Kanaat
Een kanaat (ook: khanaat, chanaat) was een door een kan geregeerd Centraal-Aziatisch feodaal vorstendom. De titel k(h)an of chan is afkomstig uit het Mongools of Turks en beduidde oorspronkelijk vaagweg leider, meestal of tribaal of patriarchaal niveau.
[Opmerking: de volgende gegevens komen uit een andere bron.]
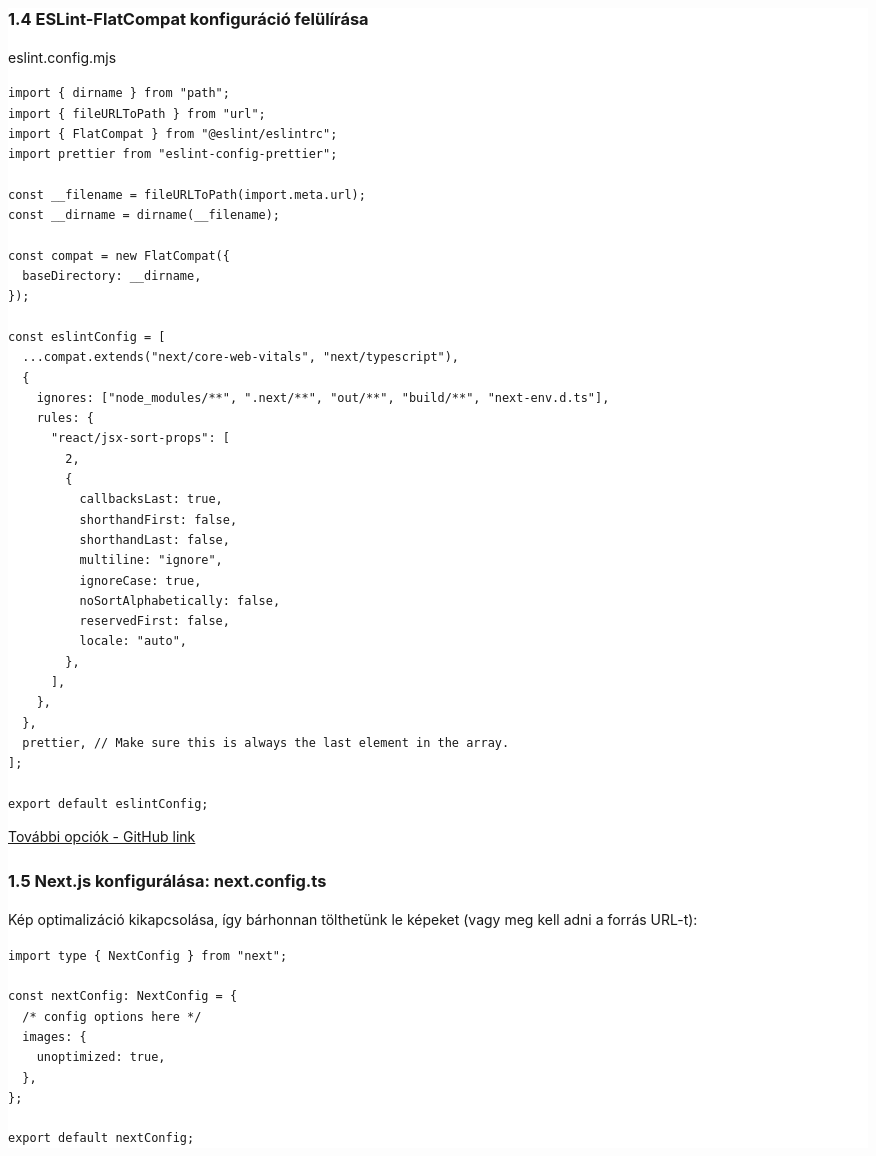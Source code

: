 ### 1.4 ESLint-FlatCompat konfiguráció felülírása

eslint.config.mjs

```
import { dirname } from "path";
import { fileURLToPath } from "url";
import { FlatCompat } from "@eslint/eslintrc";
import prettier from "eslint-config-prettier";

const __filename = fileURLToPath(import.meta.url);
const __dirname = dirname(__filename);

const compat = new FlatCompat({
  baseDirectory: __dirname,
});

const eslintConfig = [
  ...compat.extends("next/core-web-vitals", "next/typescript"),
  {
    ignores: ["node_modules/**", ".next/**", "out/**", "build/**", "next-env.d.ts"],
    rules: {
      "react/jsx-sort-props": [
        2,
        {
          callbacksLast: true,
          shorthandFirst: false,
          shorthandLast: false,
          multiline: "ignore",
          ignoreCase: true,
          noSortAlphabetically: false,
          reservedFirst: false,
          locale: "auto",
        },
      ],
    },
  },
  prettier, // Make sure this is always the last element in the array.
];

export default eslintConfig;
```
[További opciók - GitHub link](https://github.com/tailwindlabs/prettier-plugin-tailwindcss)

### 1.5 Next.js konfigurálása: next.config.ts
Kép optimalizáció kikapcsolása, így bárhonnan tölthetünk le képeket (vagy meg kell adni a forrás URL-t):

```
import type { NextConfig } from "next";

const nextConfig: NextConfig = {
  /* config options here */
  images: {
    unoptimized: true,
  },
};

export default nextConfig;
```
Dzjengis Khan, troonnaam van Temoedjin, bouwde na het verenigen van de voordien hopeloos verdeelde Mongoolse stammen een ongezien wereldrijk uit, onder hem als grote khan. Na zijn dood werd het snel verdeeld door opvolgingstwisten. Het bekendste opvolgerskanaat is waarschijnlijk het Mongoolse Kanaat van de Gouden Horde dat in de 13e eeuw grote delen van Azië beheerste. Ook door Turkse volken werd de titel gebruikt: Tataren stichtten na de val van de Gouden Horde onder meer het Kanaat van Kazan, het Krim-kanaat, het kanaat van Astrakhan en het oostelijk kanaat Sibir (rond Tobolsk), dat zijn naam gaf aan Siberië na inlijving door het tsarenrijk. Ook Oost-Turkestan, het huidige Chinese Xijiang-Oigoer, is zoals de dualiteit van zijn volledige benaming weergeeft het terrein geweest van diverse khanaten, zoals het Turkse Kashgarië en de viervoudige 'Kalmukse' (Mongoolse) confederatie Dörben Oyriad. Er zijn diverse kanaten geweest in Perzië, waaronder het machtige, in 1295 gevestigde ilkanaat, één van de Mongoolse opvolgerskanaten, en regionale zoals Tabriz (Iraans Azerbeidzjan) of quasi lokaal-tribale, zoals Maku. Oezbeken domineerden in West-Turkestan gelegen kanaten als het Kanaat van Boechara en dat van Kokand. De laatste kanaten in de latere Sovjet-Unie werden in de negentiende eeuw door Rusland geannexeerd. Ook de Kaukasus telde een aantal kleine kanaten.